For example, if we condition our simulations on the age of our tree, the number of surviving lineages could be an informative summary statistic. Alternatively, if we condition on the number of taxa, the number of surviving lineages will be an entirely uninformative summary statistic, but the tree’s age could be informative. Either of those conditionings may also yield useful information from summary statistics that incorporate the distribution of trait states across the trees. Instead conditioning on the number of lineages in each trait state still fixes the number of extant tips in the tree and also reduces variation in their states. This obviously renders the state frequency at the tips an uninformative summary statistic, but it may make more useful the summary statistics that combine trait with branch length. Finally, we can reduce the available space for the simulations even more by conditioning on the observed tree and its tip states. Here, all summary statistics concerned with only topology or branch lengths are also uninformative. Summary statistics using the number of inferred trait origins, however, may be given more power to reveal differences between models. These examples illustrate how we can regard the same summary statistic under a different conditioning as if it were a different summary statistic altogether.

### Summary statistics

For models of diversification and trait evolution, we intuitively expect that the tree topology, its branch lengths, and the distribution of trait states are all important. There is no fixed procedure for distilling these attributes into specific computable summary statistics, however, so experimentation is required. Our strategy is to begin with a large panel of summary statistics and explore their usefulness for our questions.

Table 1 summarizes the types of summary statistics and the variants we employ. Some statistics are direct measures of the overall tree such as tree length, number of surviving lineages, frequency of trait states at the tips, or simple characterizations of the distributions of branch lengths and node ages. Others involve trait reconstructions, such as the total branch lengths in a trait state according to stochastic mapping or parsimony reconstruction, or the parsimony score. Still others combine tree shape and tip states in ways derived from diversification studies and community phylogenetics.

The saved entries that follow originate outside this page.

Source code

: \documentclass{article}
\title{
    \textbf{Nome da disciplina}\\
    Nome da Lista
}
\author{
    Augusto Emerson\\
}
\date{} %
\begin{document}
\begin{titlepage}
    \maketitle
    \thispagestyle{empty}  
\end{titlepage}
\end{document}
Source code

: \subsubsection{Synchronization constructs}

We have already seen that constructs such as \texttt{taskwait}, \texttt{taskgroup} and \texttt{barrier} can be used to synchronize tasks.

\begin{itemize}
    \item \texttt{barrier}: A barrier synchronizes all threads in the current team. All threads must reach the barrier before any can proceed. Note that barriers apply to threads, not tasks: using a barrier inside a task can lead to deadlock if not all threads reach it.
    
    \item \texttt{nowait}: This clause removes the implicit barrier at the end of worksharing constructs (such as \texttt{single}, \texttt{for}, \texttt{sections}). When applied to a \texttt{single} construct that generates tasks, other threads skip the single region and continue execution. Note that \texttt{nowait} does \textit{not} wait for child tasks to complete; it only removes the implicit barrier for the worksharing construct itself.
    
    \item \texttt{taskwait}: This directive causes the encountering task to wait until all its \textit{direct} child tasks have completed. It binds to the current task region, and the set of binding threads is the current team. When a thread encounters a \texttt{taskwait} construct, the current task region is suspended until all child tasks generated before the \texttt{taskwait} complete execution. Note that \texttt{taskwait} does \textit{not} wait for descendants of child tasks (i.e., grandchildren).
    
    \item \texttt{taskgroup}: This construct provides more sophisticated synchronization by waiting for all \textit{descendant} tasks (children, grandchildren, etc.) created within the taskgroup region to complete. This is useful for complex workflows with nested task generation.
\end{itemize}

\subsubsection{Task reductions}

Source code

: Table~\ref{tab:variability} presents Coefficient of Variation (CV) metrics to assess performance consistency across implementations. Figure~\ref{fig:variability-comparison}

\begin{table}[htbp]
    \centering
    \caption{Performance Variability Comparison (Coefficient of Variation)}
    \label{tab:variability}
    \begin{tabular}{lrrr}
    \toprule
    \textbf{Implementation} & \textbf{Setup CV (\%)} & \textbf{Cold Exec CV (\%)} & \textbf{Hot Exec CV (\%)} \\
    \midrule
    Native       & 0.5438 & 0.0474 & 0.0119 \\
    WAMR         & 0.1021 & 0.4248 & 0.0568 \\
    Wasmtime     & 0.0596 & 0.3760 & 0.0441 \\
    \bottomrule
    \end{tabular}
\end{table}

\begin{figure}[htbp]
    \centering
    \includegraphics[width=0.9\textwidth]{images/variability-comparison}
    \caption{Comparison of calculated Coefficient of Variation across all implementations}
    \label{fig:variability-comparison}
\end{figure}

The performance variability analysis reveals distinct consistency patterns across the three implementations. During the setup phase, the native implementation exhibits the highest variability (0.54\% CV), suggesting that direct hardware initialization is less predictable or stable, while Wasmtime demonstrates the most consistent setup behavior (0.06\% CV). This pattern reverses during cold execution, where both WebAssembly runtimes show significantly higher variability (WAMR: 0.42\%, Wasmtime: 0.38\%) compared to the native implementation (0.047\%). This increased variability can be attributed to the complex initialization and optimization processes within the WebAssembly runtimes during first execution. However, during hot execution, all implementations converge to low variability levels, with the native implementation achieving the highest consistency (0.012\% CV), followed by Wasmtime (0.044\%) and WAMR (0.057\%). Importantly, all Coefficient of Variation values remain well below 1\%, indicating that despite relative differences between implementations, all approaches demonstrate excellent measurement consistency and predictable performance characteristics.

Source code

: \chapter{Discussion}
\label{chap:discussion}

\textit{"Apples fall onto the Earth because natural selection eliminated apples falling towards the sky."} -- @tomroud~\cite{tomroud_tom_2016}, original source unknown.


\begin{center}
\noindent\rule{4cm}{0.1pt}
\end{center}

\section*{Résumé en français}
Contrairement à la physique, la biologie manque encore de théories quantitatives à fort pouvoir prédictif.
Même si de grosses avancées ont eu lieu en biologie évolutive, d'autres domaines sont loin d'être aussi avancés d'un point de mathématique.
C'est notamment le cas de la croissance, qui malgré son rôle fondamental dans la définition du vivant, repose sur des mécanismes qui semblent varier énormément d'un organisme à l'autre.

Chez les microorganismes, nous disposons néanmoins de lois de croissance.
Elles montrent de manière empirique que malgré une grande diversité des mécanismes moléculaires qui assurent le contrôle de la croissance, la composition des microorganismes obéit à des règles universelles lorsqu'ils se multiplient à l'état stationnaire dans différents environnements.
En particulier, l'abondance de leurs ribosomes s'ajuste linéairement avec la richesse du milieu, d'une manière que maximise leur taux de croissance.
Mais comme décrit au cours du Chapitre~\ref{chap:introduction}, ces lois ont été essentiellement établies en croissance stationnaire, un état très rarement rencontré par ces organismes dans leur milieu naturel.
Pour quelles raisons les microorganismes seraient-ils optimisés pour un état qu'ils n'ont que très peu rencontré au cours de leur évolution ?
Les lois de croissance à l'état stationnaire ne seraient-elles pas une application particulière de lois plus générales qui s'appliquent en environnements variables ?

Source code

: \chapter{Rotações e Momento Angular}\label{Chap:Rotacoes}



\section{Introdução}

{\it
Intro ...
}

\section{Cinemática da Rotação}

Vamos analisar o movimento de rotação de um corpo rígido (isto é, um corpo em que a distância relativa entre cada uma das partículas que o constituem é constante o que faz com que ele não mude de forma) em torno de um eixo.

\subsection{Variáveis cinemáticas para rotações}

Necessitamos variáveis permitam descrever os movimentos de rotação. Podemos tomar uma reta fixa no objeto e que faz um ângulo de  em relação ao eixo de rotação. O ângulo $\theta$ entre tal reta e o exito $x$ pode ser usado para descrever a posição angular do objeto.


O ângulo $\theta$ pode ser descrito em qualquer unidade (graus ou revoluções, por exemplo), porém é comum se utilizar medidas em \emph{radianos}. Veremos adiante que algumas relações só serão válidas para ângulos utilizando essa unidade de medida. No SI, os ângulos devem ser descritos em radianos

Many of these summary statistics are inherently only a single value for a given tree. For others that are derived from a set of values for one tree (e.g., the ages of all nodes on the tree), we use the minimal, maximal, median, mean, or variance of the values. We also incorporate trait information by computing additional variants for many summary statistics through pruning the tree to only include the tips of either of the binary trait states, calculating the summary statistic in question for each pruned tree, and recording the difference (‘delta’) and absolute difference (‘absdelta’) between them. Additionally, some summary statistics make sense only under some conditionings, as discussed above. The complete set of 269 statistics we considered is given in Table S1.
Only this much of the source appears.